■ SUPPLIED DATA
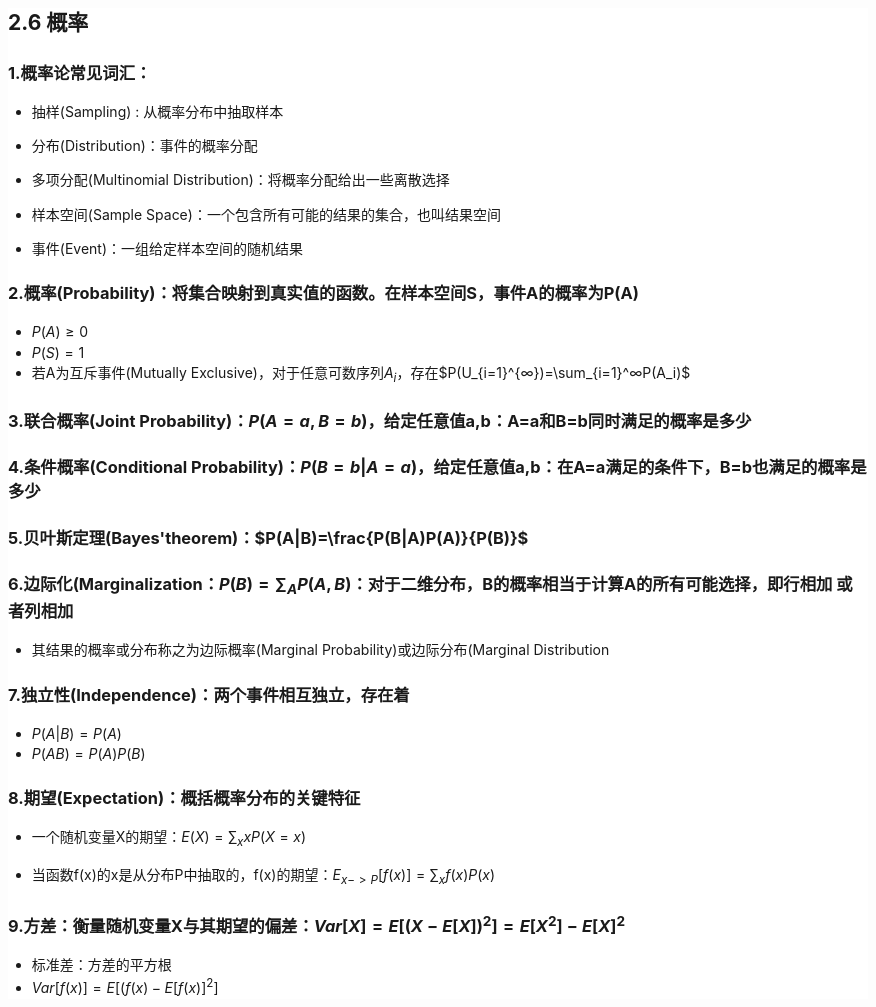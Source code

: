 



## 2.6 概率

### 1.概率论常见词汇：

* 抽样(Sampling) : 从概率分布中抽取样本
* 分布(Distribution)：事件的概率分配
* 多项分配(Multinomial Distribution)：将概率分配给出一些离散选择

* 样本空间(Sample Space)：一个包含所有可能的结果的集合，也叫结果空间
* 事件(Event)：一组给定样本空间的随机结果

### 2.概率(Probability)：将集合映射到真实值的函数。在样本空间S，事件A的概率为P(A)

* $P(A) ≥0$
* $P(S) = 1$
* 若A为互斥事件(Mutually Exclusive)，对于任意可数序列$A_i$，存在$P(U_{i=1}^{∞})=\sum_{i=1}^∞P(A_i)$

### 3.联合概率(Joint Probability)：$P(A=a,B=b)$，给定任意值a,b：A=a和B=b同时满足的概率是多少

### 4.条件概率(Conditional Probability)：$P(B=b|A=a)$，给定任意值a,b：在A=a满足的条件下，B=b也满足的概率是多少

### 5.贝叶斯定理(Bayes'theorem)：$P(A|B)=\frac{P(B|A)P(A)}{P(B)}$

### 6.边际化(Marginalization：$P(B)=\sum_AP(A,B)$：对于二维分布，B的概率相当于计算A的所有可能选择，即行相加 或者列相加

* 其结果的概率或分布称之为边际概率(Marginal Probability)或边际分布(Marginal Distribution

### 7.独立性(Independence)：两个事件相互独立，存在着

* $P(A|B)=P(A)$
* $P(AB)=P(A)P(B)$

### 8.期望(Expectation)：概括概率分布的关键特征

* 一个随机变量X的期望：$E(X)=\sum_xxP(X=x)$

*  当函数f(x)的x是从分布P中抽取的，f(x)的期望：$E_{x->P}[f(x)]=\sum_xf(x)P(x)$

### 9.方差：衡量随机变量X与其期望的偏差：$Var[X]=E[(X-E[X])^2]=E[X^2]-E[X]^2$

* 标准差：方差的平方根
* $Var[f(x)]=E[(f(x)-E[f(x)]^2]$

■ WHAT YOU WILL DO
Find every line of the data that includes the string "给定任意值a". Copy each of those lines.

■ EXPECTED ANSWER
### 3.联合概率(Joint Probability)：$P(A=a,B=b)$，给定任意值a,b：A=a和B=b同时满足的概率是多少
### 4.条件概率(Conditional Probability)：$P(B=b|A=a)$，给定任意值a,b：在A=a满足的条件下，B=b也满足的概率是多少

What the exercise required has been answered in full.